Flint Hills Fire Culture

Submitted by Carol Baldwin

What is a fire culture? How do people successfully live with wildland fire and incorporate it into their land management and community well-being?

Interviews with more than 50 ranchers and others living in the Flint Hills region of Kansas have been crafted into a new 26 minute video, Flint Hills Fire Culture: A Legacy of Caring for the Tallgrass Prairie, which will be broadcast by livestream on Kansas City and Wichita PBS on March 14. Following the broadcast, the video will be available on the Great Plains Fire Science Exchange website, https://gpfirescience.org.

The website will also include additional, shorter videos that cover key topics in more depth:

1) Burning Together: Ranchers on the strength of cooperative burning.
2) Burning impressions: Ranchers on perceptions of prescribed burns.
3) Burning Economics: Ranchers and the economic impact of prescribed burning.
4) Ecosystem Embers: Rancher and the impacts of burning on nature.
5) Fanning the Flames: Learning and teaching prescribed burning.
6) Burning Legacies: Ranchers and the historical roots of prescribed burns.
7) Burning by the book: Ranchers’ insights on prescribed fire regulations.

The site will also include 100 short video clips that capture key quotes from the interviews.

The harmony between the use of prescribed fire, grassland ecology and people predates European settlement.

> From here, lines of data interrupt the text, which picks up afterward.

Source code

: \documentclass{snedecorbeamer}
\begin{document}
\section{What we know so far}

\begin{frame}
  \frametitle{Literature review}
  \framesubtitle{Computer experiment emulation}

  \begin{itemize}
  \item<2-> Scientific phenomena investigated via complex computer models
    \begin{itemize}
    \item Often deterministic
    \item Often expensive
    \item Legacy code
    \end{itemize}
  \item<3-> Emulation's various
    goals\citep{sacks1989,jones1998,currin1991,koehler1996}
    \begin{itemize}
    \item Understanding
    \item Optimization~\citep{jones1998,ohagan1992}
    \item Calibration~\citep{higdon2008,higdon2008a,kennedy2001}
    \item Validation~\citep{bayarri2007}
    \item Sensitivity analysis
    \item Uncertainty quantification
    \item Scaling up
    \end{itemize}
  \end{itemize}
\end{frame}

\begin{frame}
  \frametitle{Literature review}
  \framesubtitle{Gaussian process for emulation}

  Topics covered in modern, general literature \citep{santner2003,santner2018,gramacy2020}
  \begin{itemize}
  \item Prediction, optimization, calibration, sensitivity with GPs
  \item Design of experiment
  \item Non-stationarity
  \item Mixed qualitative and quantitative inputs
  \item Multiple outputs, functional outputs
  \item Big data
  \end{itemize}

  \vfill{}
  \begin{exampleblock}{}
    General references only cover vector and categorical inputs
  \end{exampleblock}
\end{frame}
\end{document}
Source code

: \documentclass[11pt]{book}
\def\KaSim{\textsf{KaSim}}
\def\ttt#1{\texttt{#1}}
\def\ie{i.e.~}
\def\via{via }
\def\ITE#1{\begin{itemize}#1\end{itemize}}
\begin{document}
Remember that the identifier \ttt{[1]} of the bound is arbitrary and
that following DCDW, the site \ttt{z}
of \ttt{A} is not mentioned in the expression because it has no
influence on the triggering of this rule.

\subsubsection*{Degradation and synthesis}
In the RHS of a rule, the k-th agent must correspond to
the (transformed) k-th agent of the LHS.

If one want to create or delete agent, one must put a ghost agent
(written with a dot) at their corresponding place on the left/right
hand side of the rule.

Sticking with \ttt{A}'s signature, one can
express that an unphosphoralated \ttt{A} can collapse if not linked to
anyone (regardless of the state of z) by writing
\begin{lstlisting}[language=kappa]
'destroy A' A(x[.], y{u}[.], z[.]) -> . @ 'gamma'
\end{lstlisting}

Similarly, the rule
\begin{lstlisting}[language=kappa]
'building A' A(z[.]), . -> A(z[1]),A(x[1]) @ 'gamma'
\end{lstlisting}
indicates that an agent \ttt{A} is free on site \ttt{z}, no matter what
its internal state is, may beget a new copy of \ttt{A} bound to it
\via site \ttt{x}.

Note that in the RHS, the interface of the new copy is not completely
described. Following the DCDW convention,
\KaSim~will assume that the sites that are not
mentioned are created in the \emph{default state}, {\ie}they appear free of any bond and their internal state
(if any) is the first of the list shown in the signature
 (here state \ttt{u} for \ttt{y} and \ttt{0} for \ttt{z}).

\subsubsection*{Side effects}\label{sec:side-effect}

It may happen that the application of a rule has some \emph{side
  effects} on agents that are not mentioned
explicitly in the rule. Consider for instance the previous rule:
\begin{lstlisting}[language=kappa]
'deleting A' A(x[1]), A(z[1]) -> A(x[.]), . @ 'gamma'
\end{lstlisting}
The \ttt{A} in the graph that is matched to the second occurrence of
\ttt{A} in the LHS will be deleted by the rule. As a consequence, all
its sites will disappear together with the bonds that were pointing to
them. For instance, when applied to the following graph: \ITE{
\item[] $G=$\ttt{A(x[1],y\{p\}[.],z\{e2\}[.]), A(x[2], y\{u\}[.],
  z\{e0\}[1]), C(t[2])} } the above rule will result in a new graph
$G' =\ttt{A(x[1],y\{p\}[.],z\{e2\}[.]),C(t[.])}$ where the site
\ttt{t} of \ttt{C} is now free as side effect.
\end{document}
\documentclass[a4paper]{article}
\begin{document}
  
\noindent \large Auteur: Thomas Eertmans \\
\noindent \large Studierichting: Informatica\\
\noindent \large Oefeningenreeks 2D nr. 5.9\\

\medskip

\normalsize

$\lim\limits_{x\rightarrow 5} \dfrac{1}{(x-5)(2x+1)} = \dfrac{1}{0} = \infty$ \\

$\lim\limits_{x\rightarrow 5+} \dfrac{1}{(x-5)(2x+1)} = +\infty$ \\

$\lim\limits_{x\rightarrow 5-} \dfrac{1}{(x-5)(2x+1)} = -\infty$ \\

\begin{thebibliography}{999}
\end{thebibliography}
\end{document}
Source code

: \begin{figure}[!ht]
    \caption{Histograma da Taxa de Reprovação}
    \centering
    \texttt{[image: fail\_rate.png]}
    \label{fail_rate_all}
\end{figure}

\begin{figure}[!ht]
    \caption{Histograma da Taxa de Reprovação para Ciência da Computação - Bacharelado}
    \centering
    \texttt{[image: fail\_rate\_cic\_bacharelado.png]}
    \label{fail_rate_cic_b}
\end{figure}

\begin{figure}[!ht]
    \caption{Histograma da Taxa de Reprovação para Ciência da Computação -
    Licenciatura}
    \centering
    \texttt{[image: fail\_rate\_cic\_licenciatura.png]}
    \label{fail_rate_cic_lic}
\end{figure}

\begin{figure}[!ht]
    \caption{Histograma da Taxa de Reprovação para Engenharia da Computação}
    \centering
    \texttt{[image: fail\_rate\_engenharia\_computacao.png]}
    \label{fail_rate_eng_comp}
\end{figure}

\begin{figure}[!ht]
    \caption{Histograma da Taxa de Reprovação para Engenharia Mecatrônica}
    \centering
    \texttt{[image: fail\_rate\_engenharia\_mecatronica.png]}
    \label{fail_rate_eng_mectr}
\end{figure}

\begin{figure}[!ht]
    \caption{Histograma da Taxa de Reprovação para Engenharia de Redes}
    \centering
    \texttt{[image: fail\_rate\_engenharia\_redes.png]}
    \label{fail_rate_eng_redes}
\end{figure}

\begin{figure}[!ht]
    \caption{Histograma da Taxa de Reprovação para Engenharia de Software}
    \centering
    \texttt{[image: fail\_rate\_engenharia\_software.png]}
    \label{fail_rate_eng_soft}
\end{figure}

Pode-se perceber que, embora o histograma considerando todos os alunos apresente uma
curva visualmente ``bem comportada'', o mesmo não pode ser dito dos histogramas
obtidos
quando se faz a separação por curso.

Prescribed fire was widely used by Great Plains tribal peoples for a multiplicity of purposes that enhanced elements of their physical, cultural and spiritual lives.

Extrapolating a definition of a fire culture includes consideration of burn objectives, procedure, desired results, historic context, ecological impact, economic value, regulation, community acceptance, risk and knowledge acquisition. A couple of proposed definitions of a fire culture will be posted to the Great Plains Fire Science Exchange website.

The Great Plains Fire Science Exchange is one of 15 exchanges that are part of the Joint Fire Science Program. The mission of the exchanges is to provide science-based information for making informed decisions about wildland fire (wildfire and prescribed burning). The Exchanges work across boundaries (political, agency, national and others) to maximize science delivery and ascertain fire science needs. A variety of methods and approaches are used to convey science and management in ways most useful to the wildland fire community.

The Great Plains Fire Science Exchange is housed at Kansas State University under KSRE and has two part-time staff, Carol Baldwin and Lori Bammerlin. The Great Plains Fire Science Exchange spans parts of 10 states, from Montana in the north to Texas in the south.